** TASK BRIEF **
Only the lines of the listing below that run from the line with "335 & 361289 & random\_split & FTTransformer & RMSE" through the line with "over the independent" are to be set down, word for word. Pictures stay out.

** SUPPLIED RECORDS **
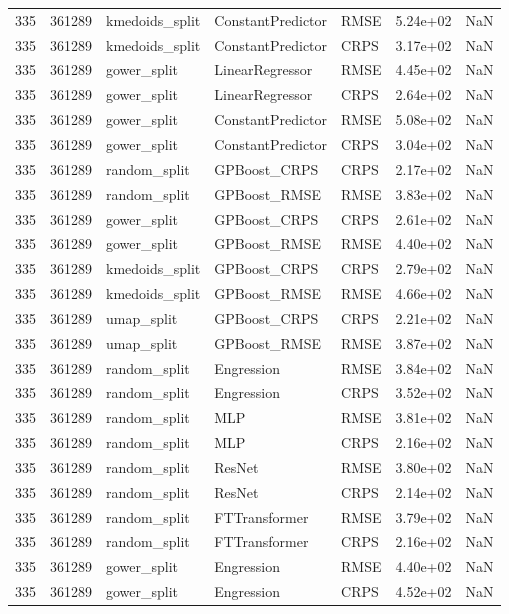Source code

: \begin{tabular}{rrlllrr}
335 & 361289 & kmedoids\_split & ConstantPredictor & RMSE & 5.24e+02 & NaN \\
335 & 361289 & kmedoids\_split & ConstantPredictor & CRPS & 3.17e+02 & NaN \\
335 & 361289 & gower\_split & LinearRegressor & RMSE & 4.45e+02 & NaN \\
335 & 361289 & gower\_split & LinearRegressor & CRPS & 2.64e+02 & NaN \\
335 & 361289 & gower\_split & ConstantPredictor & RMSE & 5.08e+02 & NaN \\
335 & 361289 & gower\_split & ConstantPredictor & CRPS & 3.04e+02 & NaN \\
335 & 361289 & random\_split & GPBoost\_CRPS & CRPS & 2.17e+02 & NaN \\
335 & 361289 & random\_split & GPBoost\_RMSE & RMSE & 3.83e+02 & NaN \\
335 & 361289 & gower\_split & GPBoost\_CRPS & CRPS & 2.61e+02 & NaN \\
335 & 361289 & gower\_split & GPBoost\_RMSE & RMSE & 4.40e+02 & NaN \\
335 & 361289 & kmedoids\_split & GPBoost\_CRPS & CRPS & 2.79e+02 & NaN \\
335 & 361289 & kmedoids\_split & GPBoost\_RMSE & RMSE & 4.66e+02 & NaN \\
335 & 361289 & umap\_split & GPBoost\_CRPS & CRPS & 2.21e+02 & NaN \\
335 & 361289 & umap\_split & GPBoost\_RMSE & RMSE & 3.87e+02 & NaN \\
335 & 361289 & random\_split & Engression & RMSE & 3.84e+02 & NaN \\
335 & 361289 & random\_split & Engression & CRPS & 3.52e+02 & NaN \\
335 & 361289 & random\_split & MLP & RMSE & 3.81e+02 & NaN \\
335 & 361289 & random\_split & MLP & CRPS & 2.16e+02 & NaN \\
335 & 361289 & random\_split & ResNet & RMSE & 3.80e+02 & NaN \\
335 & 361289 & random\_split & ResNet & CRPS & 2.14e+02 & NaN \\
335 & 361289 & random\_split & FTTransformer & RMSE & 3.79e+02 & NaN \\
335 & 361289 & random\_split & FTTransformer & CRPS & 2.16e+02 & NaN \\
335 & 361289 & gower\_split & Engression & RMSE & 4.40e+02 & NaN \\
335 & 361289 & gower\_split & Engression & CRPS & 4.52e+02 & NaN \\

\end{tabular}
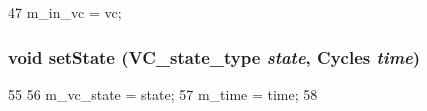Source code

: \begin{DoxyCode}
47 { m_in_vc = vc; }
\end{DoxyCode}
\hypertarget{classOutVcState__d_a4ac4ce58e7eac1aee69c9891552538ec}{
\subsubsection[{setState}]{\setlength{\rightskip}{0pt plus 5cm}void setState ({\bf VC\_\-state\_\-type} {\em state}, \/  {\bf Cycles} {\em time})}}
\label{classOutVcState__d_a4ac4ce58e7eac1aee69c9891552538ec}



\begin{DoxyCode}
55     {
56         m_vc_state = state;
57         m_time = time;
58     }
\end{DoxyCode}


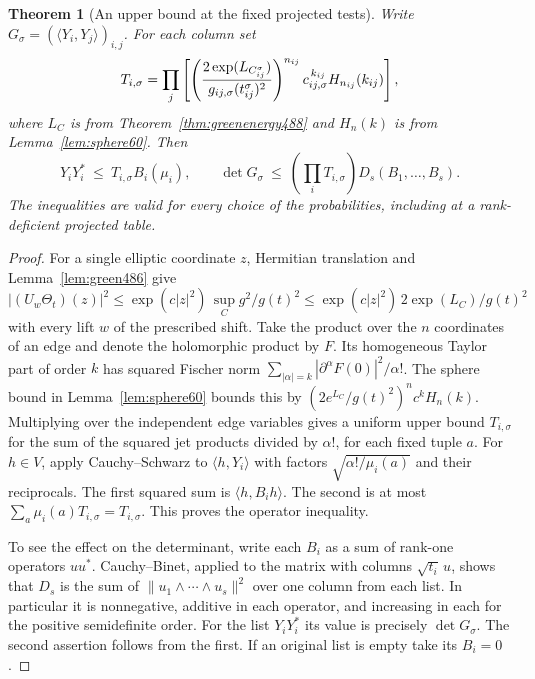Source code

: \documentclass[a4paper,11pt]{article}
\newtheorem{theorem}[proposition]{Theorem}
\theoremstyle{definition}
\theoremstyle{remark}
\numberwithin{equation}{section}
\begin{document}
\begin{theorem}[An upper bound at the fixed projected tests]\leavevmode
\label{thm:projectedmatrices489}
Write \(G_\sigma=(\langle Y_i,Y_j\rangle)_{i,j}\). For each column set
\[
 T_{i,\sigma}=\prod_j
 \left[
   \left({2\exp(L_{C_{ij}^\sigma})\over
                   g_{ij,\sigma}(t_{ij}^\sigma)^2}\right)^{n_{ij}}
       c_{ij,\sigma}^{\,k_{ij}}H_{n_{ij}}(k_{ij})\right],
\]
where \(L_C\) is from Theorem~\ref{thm:greenenergy488} and \(H_n(k)\)
is from Lemma~\ref{lem:sphere60}. Then
\[
    Y_iY_i^*\ \le\ T_{i,\sigma}B_i(\mu_i),\qquad
    \det G_\sigma\ \le\
        \left(\prod_i T_{i,\sigma}\right)D_s(B_1,\ldots,B_s).
\]
The inequalities are valid for every choice of the probabilities,
including at a rank-deficient projected table.
\end{theorem}
\begin{proof}
For a single elliptic coordinate \(z\), Hermitian translation and
Lemma~\ref{lem:green486} give
\[
 |(U_w\Theta_t)(z)|^2
 \le \exp(c|z|^2)\,\sup_C g^2/g(t)^2
 \le \exp(c|z|^2)\,2\exp(L_C)/g(t)^2
\]
with every lift \(w\) of the prescribed shift. Take the product over
the \(n\) coordinates of an edge and denote the holomorphic product
by \(F\). Its homogeneous Taylor part of order \(k\) has squared
Fischer norm \(\sum_{|\alpha|=k}|\partial^\alpha F(0)|^2/\alpha!\).
The sphere bound in Lemma~\ref{lem:sphere60} bounds this by
\((2e^{L_C}/g(t)^2)^n c^k H_n(k)\). Multiplying over the independent
edge variables gives a uniform upper bound \(T_{i,\sigma}\) for the
sum of the squared jet products divided by \(\alpha!\), for each fixed
tuple \(a\). For \(h\in V\), apply Cauchy--Schwarz to
\(\langle h,Y_i\rangle\) with factors
\(\sqrt{\alpha!/\mu_i(a)}\) and their reciprocals.
The first squared sum is \(\langle h,B_i h\rangle\). The second is
at most \(\sum_a\mu_i(a)T_{i,\sigma}=T_{i,\sigma}\).
This proves the operator inequality.

To see the effect on the determinant, write each \(B_i\) as a sum
of rank-one operators \(u u^*\). Cauchy--Binet, applied to the
matrix with columns \(\sqrt{t_i}\,u\), shows that \(D_s\) is the
sum of \(\|u_1\wedge\cdots\wedge u_s\|^2\) over one column from
each list. In particular it is nonnegative, additive in each
operator, and increasing in each for the positive semidefinite order.
For the list \(Y_iY_i^*\) its value is precisely \(\det G_\sigma\).
The second assertion follows from the first. If an original list is
empty take its \(B_i=0\).
\end{proof}
\end{document}
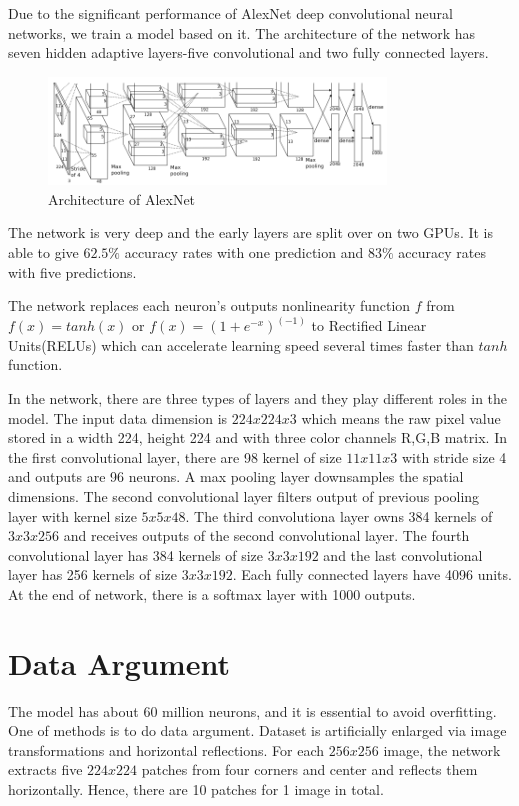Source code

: Due to the significant performance of AlexNet \citep{krizhevsky2012imagenet} deep convolutional neural networks, we train a model based on it. The architecture of the network has seven hidden adaptive layers-five convolutional and two fully connected layers.
\begin{figure}[!htb]
    \centering
	\includegraphics[width=0.8\textwidth]{AlexNet.png}
    \caption{Architecture of AlexNet}%
    \label{fig:ImageNetArch}%
\end{figure}
The network is very deep and the early layers are split over on two GPUs. It is able to give $62.5\%$ accuracy rates with one prediction and $83\%$ accuracy rates with five predictions.

The network replaces each neuron's outputs nonlinearity function $f$ from $f(x) = tanh(x)$ or $f(x) = (1 + e^{-x})^(-1)$ to Rectified Linear Units(RELUs)\citep{nair2010rectified} which can accelerate learning speed several times faster than $tanh$ function. 

In the network, there are three types of layers and they play different roles in the model. The input data dimension is $224x224x3$ which means the raw pixel value stored in a width 224, height 224 and with three color channels R,G,B matrix. In the first convolutional layer, there are 98 kernel of size $11x11x3$ with stride size 4 and outputs are 96 neurons. A max pooling layer downsamples the spatial dimensions. The second convolutional layer filters output of previous pooling layer with kernel size $5x5x48$. The third convolutiona layer owns 384 kernels of $3x3x256$ and receives outputs of the second convolutional layer. The fourth convolutional layer has 384 kernels of size $3x3x192$ and the last convolutional layer has 256 kernels of size $3x3x192$. Each fully connected layers have 4096 units. At the end of network, there is a softmax layer with 1000 outputs.

\section{Data Argument}

The model has about 60 million neurons, and it is essential to avoid overfitting. One of methods is to do data argument. Dataset is artificially enlarged via image transformations and horizontal reflections. For each $256x256$ image, the network extracts five $224x224$ patches from four corners and center and reflects them horizontally. Hence, there are 10 patches for 1 image in total. 

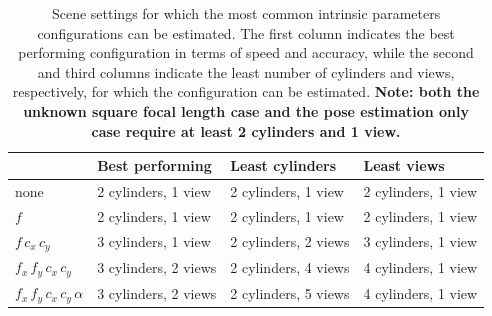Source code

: \begin{table}
      \centering
      \begin{tabularx}{\textwidth}{l X X X}
        \toprule
                 & \textbf{Best performing} & \textbf{Least cylinders} & \textbf{Least views} \\
        \midrule
        none                  & 2 cylinders, 1 view & 2 cylinders, 1 view & 2 cylinders, 1 view \\
        $f$                  & 2 cylinders, 1 view & 2 cylinders, 1 view & 2 cylinders, 1 view \\
        $f\, c_x\, c_y$      & 3 cylinders, 1 view & 2 cylinders, 2 views & 3 cylinders, 1 view \\
        $f_x\, f_y\, c_x\, c_y$ & 3 cylinders, 2 views & 2 cylinders, 4 views & 4 cylinders, 1 view \\
        $f_x\, f_y\, c_x\, c_y\, \alpha$ & 3 cylinders, 2 views & 2 cylinders, 5 views & 4 cylinders, 1 view \\
        \bottomrule
      \end{tabularx}
      \caption{
        Scene settings for which the most common intrinsic parameters configurations can be estimated.
        The first column indicates the best performing configuration in terms of speed and accuracy, while the second and third columns indicate the least number of cylinders and views, respectively, for which the configuration can be estimated.
        \bf{Note: both the unknown square focal length case and the pose estimation only case require at least 2 cylinders and 1 view.}
      }
      \label{tab:intrinsics_configurations}
\end{table}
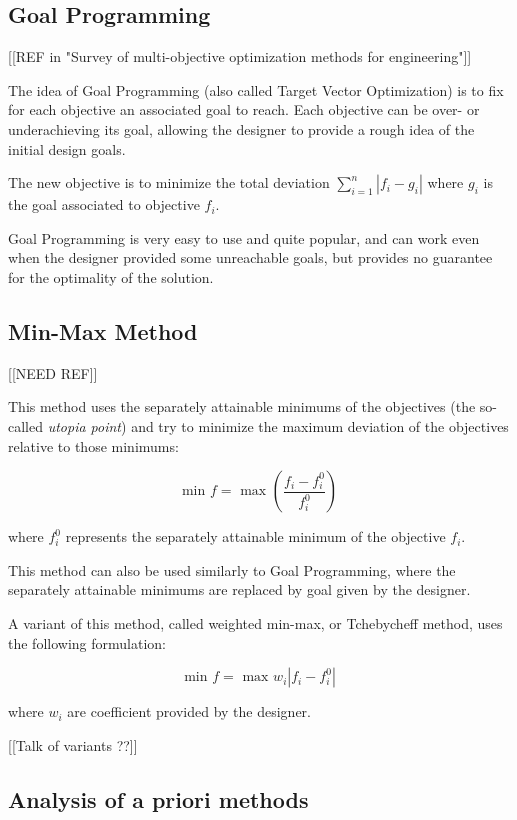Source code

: \subsection{Goal Programming}

[[REF in "Survey of multi-objective optimization methods for engineering"]]

The idea of Goal Programming (also called Target Vector Optimization) is to fix for each objective an associated goal to reach. Each objective can be over- or underachieving its goal, allowing the designer to provide a rough idea of the initial design goals.

The new objective is to minimize the total deviation $\sum_{i=1}^n |f_i - g_i|$ where $g_i$ is the goal associated to objective $f_i$.

Goal Programming is very easy to use and quite popular, and can work even when the designer provided some unreachable goals, but provides no guarantee for the optimality of the solution.

\subsection{Min-Max Method}

[[NEED REF]]

This method uses the separately attainable minimums of the objectives (the so-called \emph{utopia point}) and try to minimize the maximum deviation of the objectives relative to those minimums:

\[ \text{min } f = \text{ max } \left( \frac{f_i - f_i^0}{f_i^0} \right) \]

where $f_i^0$ represents the separately attainable minimum of the objective $f_i$.

This method can also be used similarly to Goal Programming, where the separately attainable minimums are replaced by goal given by the designer.

A variant of this method, called weighted min-max, or Tchebycheff method, uses the following formulation:

\[ \text{min } f = \text{ max } w_i |f_i - f_i^0| \]

where $w_i$ are coefficient provided by the designer.

[[Talk of variants ??]]

\subsection{Analysis of a priori methods}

** TASK ANSWER **
335 & 361289 & random\_split & FTTransformer & RMSE & 3.79e+02 & NaN \\
335 & 361289 & random\_split & FTTransformer & CRPS & 2.16e+02 & NaN \\
335 & 361289 & gower\_split & Engression & RMSE & 4.40e+02 & NaN \\
335 & 361289 & gower\_split & Engression & CRPS & 4.52e+02 & NaN \\

\end{tabular}
Source code

: \begin{DoxyCode}
47 { m_in_vc = vc; }
\end{DoxyCode}
\hypertarget{classOutVcState__d_a4ac4ce58e7eac1aee69c9891552538ec}{
\subsubsection[{setState}]{\setlength{\rightskip}{0pt plus 5cm}void setState ({\bf VC\_\-state\_\-type} {\em state}, \/  {\bf Cycles} {\em time})}}
\label{classOutVcState__d_a4ac4ce58e7eac1aee69c9891552538ec}



\begin{DoxyCode}
55     {
56         m_vc_state = state;
57         m_time = time;
58     }
\end{DoxyCode}


Source code

: \documentclass[a4paper,11pt]{article}
\newtheorem{theorem}[proposition]{Theorem}
\theoremstyle{definition}
\theoremstyle{remark}
\numberwithin{equation}{section}
\begin{document}
\begin{theorem}[An upper bound at the fixed projected tests]\leavevmode
\label{thm:projectedmatrices489}
Write \(G_\sigma=(\langle Y_i,Y_j\rangle)_{i,j}\). For each column set
\[
 T_{i,\sigma}=\prod_j
 \left[
   \left({2\exp(L_{C_{ij}^\sigma})\over
                   g_{ij,\sigma}(t_{ij}^\sigma)^2}\right)^{n_{ij}}
       c_{ij,\sigma}^{\,k_{ij}}H_{n_{ij}}(k_{ij})\right],
\]
where \(L_C\) is from Theorem~\ref{thm:greenenergy488} and \(H_n(k)\)
is from Lemma~\ref{lem:sphere60}. Then
\[
    Y_iY_i^*\ \le\ T_{i,\sigma}B_i(\mu_i),\qquad
    \det G_\sigma\ \le\
        \left(\prod_i T_{i,\sigma}\right)D_s(B_1,\ldots,B_s).
\]
The inequalities are valid for every choice of the probabilities,
including at a rank-deficient projected table.
\end{theorem}
\begin{proof}
For a single elliptic coordinate \(z\), Hermitian translation and
Lemma~\ref{lem:green486} give
\[
 |(U_w\Theta_t)(z)|^2
 \le \exp(c|z|^2)\,\sup_C g^2/g(t)^2
 \le \exp(c|z|^2)\,2\exp(L_C)/g(t)^2
\]
with every lift \(w\) of the prescribed shift. Take the product over
the \(n\) coordinates of an edge and denote the holomorphic product
by \(F\). Its homogeneous Taylor part of order \(k\) has squared
Fischer norm \(\sum_{|\alpha|=k}|\partial^\alpha F(0)|^2/\alpha!\).
The sphere bound in Lemma~\ref{lem:sphere60} bounds this by
\((2e^{L_C}/g(t)^2)^n c^k H_n(k)\). Multiplying over the independent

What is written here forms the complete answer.